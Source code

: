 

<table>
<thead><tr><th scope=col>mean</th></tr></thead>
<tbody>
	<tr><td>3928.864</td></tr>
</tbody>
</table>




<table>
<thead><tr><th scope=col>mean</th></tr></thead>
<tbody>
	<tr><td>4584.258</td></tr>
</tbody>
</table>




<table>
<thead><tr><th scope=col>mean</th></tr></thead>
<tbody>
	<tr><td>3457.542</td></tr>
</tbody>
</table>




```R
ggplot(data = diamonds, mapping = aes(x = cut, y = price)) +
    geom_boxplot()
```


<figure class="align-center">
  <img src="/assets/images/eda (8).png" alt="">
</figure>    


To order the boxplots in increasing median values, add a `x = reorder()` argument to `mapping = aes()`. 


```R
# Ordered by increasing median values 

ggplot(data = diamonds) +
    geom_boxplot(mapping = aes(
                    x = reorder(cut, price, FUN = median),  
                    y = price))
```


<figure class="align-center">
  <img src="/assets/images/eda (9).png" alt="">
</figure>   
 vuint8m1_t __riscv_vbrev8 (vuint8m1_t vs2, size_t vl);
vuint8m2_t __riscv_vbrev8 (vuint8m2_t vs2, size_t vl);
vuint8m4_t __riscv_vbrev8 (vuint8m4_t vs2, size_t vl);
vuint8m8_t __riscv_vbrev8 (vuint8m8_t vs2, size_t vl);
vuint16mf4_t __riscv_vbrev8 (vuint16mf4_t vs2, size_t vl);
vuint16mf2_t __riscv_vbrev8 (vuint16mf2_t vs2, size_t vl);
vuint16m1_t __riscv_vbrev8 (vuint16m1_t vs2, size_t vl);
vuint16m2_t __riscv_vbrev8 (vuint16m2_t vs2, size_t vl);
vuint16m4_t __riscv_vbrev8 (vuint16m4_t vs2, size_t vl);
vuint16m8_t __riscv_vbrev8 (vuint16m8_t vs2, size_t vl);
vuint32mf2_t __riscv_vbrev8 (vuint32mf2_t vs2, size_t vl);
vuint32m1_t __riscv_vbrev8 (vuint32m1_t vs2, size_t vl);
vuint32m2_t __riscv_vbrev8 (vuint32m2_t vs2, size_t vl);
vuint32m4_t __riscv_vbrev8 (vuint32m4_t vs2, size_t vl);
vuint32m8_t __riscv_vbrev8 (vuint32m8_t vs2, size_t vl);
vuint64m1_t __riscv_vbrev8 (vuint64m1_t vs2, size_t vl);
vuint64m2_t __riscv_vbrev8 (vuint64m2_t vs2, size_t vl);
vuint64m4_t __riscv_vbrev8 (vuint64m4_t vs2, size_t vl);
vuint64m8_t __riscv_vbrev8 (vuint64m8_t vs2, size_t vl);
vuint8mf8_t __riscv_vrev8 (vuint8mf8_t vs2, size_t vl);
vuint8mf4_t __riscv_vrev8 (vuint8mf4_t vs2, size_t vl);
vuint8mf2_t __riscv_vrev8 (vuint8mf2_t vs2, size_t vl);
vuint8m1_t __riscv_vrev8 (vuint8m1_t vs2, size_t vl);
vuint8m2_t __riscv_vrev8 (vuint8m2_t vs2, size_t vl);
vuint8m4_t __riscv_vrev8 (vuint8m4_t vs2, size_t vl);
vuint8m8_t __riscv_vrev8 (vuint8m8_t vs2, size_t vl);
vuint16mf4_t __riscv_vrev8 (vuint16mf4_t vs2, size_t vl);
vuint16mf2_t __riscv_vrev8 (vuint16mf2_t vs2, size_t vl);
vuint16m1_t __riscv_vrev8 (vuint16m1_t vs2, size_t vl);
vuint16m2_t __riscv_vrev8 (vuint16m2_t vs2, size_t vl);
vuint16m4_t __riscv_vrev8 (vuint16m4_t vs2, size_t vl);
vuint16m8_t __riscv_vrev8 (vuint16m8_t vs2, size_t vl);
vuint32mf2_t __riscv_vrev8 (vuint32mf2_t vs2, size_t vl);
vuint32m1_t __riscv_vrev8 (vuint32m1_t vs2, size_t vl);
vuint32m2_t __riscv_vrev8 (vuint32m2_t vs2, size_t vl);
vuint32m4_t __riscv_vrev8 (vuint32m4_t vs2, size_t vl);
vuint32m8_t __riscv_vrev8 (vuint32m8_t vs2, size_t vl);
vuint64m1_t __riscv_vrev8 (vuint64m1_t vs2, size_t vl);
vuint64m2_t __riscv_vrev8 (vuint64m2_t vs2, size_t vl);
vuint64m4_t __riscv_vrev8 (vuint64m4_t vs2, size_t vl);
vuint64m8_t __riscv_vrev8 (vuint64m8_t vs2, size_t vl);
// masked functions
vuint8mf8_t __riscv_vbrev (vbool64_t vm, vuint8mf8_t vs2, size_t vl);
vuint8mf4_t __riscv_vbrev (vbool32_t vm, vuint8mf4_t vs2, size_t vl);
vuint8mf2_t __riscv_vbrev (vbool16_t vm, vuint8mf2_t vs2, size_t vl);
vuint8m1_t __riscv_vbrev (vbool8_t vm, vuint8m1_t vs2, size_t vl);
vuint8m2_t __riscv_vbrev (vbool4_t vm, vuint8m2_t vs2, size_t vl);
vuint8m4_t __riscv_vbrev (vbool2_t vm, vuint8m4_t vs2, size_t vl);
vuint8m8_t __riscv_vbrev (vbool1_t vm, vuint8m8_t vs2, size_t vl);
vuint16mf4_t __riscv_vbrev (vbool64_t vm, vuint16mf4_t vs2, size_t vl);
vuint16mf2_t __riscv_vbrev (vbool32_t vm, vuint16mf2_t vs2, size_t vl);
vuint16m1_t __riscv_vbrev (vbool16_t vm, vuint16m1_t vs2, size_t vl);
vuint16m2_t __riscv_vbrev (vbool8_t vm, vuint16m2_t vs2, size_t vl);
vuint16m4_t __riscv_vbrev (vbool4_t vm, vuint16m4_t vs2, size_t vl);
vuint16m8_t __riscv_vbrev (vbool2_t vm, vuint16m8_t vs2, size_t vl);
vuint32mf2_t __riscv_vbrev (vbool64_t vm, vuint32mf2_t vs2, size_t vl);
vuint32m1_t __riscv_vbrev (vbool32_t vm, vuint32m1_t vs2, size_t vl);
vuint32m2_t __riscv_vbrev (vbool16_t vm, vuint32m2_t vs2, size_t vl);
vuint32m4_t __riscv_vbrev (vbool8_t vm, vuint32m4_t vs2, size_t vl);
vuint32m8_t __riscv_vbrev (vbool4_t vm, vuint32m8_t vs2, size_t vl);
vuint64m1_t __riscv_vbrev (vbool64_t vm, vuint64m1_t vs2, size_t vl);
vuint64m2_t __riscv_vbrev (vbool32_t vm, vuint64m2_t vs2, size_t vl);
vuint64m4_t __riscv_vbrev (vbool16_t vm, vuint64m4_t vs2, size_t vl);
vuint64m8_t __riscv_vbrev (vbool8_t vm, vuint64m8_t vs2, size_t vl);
════════
● **Exercise objective**
Copy only this part of the entries above: the line with "vuint64m8_t __riscv_vbrev8 (vuint64m8_t", the line with "vuint8m1_t __riscv_vrev8 (vuint8m1_t", and the lines between, all exactly as written.

● **Exercise result**
vuint64m8_t __riscv_vbrev8 (vuint64m8_t vs2, size_t vl);
vuint8mf8_t __riscv_vrev8 (vuint8mf8_t vs2, size_t vl);
vuint8mf4_t __riscv_vrev8 (vuint8mf4_t vs2, size_t vl);
vuint8mf2_t __riscv_vrev8 (vuint8mf2_t vs2, size_t vl);
vuint8m1_t __riscv_vrev8 (vuint8m1_t vs2, size_t vl);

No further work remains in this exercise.